I know it's a geeky thing to do but I thought I'd share the report here for educational purposes.

Any questions, let me know!


----------



## Hoggy (May 8, 2002)

Hi, £75 Beauty is in the eye of the beholder, as they say.
Hoggy.


----------



## FNChaos (Nov 30, 2016)

I've advocated the use of oil testing on this forum in the past, but £75 seems a bit extreme.
Here in the US Blackstone Labs does the same tests for $30 USD.


----------



## wsantos (Sep 7, 2020)

😂 Well prices do start from £30 + VAT but I chose the top of the shelf option which is priced at £59 + VAT. My understanding is that oil testing in America is a lot more popular and there's a lot of competition unlike here in the UK.


----------



## wsantos (Sep 7, 2020)

Just found out that SGS offers similar service as does Miller Oils. Results may not be as comprehensive and may not include soot levels but prices are much more competitive at about £40 including VAT. 



https://onlinestore.sgs.com/uk/engine-oil-testing-kit-all-inclusive/OGOCEO


----------



## MT-V6 (Jan 11, 2015)

I had mine done through Millers last year. It showed a slightly high amount of petrol in the oil I believe, which linked with a blocked EVAP system fault code, prompted me to replace the charcoal canister. Might do it again this year to see if it's resolved, though they did say it is linked with short journeys, which I do quite a lot of.


----------



## Rufflesj (Jun 22, 2020)

Mine burns around the same amount of oil, BWA trait roll 🙄


----------



## wsantos (Sep 7, 2020)

So, 15 months and 10,000 miles later I had an oil sample sent out for testing before the annual change which I have done today.

The engine continues to do really well overall considering the age and mileage. I was intrigued to see whether the amount of silicon would go up with the K&N air filter which I have been using since the last test and there's been absolutely no difference compared to paper filter which I had used until then. So, if K&N doesn't improve performance the results show that at least it does not let any more dust in, contrary to what's been said in some YouTube videos.

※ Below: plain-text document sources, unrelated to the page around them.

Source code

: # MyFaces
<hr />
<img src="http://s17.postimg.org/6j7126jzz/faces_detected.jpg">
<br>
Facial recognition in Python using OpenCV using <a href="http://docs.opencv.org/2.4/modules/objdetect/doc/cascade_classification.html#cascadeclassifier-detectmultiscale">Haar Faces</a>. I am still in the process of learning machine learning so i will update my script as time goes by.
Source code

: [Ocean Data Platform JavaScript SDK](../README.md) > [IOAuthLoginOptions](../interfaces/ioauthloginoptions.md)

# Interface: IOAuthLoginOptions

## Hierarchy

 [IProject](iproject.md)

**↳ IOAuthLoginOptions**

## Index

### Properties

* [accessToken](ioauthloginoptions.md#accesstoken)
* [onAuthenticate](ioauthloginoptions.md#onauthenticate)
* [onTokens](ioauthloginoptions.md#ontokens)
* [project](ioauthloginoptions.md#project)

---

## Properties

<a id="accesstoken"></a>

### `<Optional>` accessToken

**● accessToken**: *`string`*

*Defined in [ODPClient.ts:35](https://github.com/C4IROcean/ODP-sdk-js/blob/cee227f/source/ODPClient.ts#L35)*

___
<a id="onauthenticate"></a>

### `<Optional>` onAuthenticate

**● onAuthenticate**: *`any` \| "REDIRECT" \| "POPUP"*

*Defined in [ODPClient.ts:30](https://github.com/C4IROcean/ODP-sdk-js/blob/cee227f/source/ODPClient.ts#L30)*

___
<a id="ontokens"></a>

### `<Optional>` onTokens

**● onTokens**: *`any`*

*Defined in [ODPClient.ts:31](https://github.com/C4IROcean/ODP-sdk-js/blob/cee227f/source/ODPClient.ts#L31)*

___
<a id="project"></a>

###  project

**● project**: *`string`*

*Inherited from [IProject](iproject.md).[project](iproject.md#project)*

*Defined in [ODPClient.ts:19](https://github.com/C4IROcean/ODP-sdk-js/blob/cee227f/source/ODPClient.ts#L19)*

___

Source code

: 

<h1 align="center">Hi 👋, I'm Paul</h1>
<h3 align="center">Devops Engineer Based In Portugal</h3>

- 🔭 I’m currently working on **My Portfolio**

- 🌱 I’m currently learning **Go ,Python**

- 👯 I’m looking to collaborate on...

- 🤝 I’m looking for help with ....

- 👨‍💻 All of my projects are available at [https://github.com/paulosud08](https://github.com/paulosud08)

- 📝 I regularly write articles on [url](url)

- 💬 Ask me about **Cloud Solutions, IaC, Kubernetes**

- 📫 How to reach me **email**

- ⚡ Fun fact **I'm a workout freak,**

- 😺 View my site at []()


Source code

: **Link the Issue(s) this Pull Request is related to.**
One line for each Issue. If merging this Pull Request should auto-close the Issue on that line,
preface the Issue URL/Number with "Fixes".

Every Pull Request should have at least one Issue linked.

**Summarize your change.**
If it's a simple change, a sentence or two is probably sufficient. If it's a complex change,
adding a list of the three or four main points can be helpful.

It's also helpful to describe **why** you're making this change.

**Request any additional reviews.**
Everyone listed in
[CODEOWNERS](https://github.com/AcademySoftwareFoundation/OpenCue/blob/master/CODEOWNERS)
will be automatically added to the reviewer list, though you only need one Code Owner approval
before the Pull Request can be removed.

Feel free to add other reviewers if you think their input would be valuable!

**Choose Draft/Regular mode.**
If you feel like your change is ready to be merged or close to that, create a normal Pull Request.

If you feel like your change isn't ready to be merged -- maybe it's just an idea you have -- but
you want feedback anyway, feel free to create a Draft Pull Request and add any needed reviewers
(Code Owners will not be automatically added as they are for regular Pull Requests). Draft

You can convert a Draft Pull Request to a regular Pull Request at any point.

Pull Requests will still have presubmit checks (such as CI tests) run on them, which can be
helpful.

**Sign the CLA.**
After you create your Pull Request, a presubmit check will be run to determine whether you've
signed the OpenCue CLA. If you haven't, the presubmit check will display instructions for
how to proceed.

I credit the change in fuel dilution to the faulty injector #4 that caused me a lot of trouble for a month before being replaced last October.

This new test cost me £40 + £2 for an extraction syringe that I had to source separately.









Sent from my SM-G996B using Tapatalk


----------



## SwissJetPilot (Apr 27, 2014)

What are the indicators that something is going wrong and how would this test identify failing components, e.g. main bearing, piston ring, oil pump, etc...?


----------



## wsantos (Sep 7, 2020)

SwissJetPilot said:


> What are the indicators that something is going wrong and how would this test identify failing components, e.g. main bearing, piston ring, oil pump, etc...?


I've attached the failure criteria and a table that indicates where each substance may come from.
















Sent from my SM-G996B using Tapatalk


----------



## SwissJetPilot (Apr 27, 2014)

If you do this once or twice a year, it would make for an interesting Excel spread sheet to track how the results change over time.


----------



## wsantos (Sep 7, 2020)

SwissJetPilot said:


> If you do this once or twice a year, it would make for an interesting Excel spread sheet to track how the results change over time.


Good idea, I've logged the results from both reports now. The higher Boron and Molybdenum is due to the additive Ceratec.









Sent from my SM-G996B using Tapatalk


----------



## nigh7swimming (Sep 22, 2020)

Some fuel dilution in oil is normal, see what the notorious expert has to say 😂


----------



## wsantos (Sep 7, 2020)

nigh7swimming said:


> Some fuel dilution in oil is normal, see what the notorious expert has to say


Thanks, I certainly won't sweat over it . 

Sent from my SM-G996B using Tapatalk


----------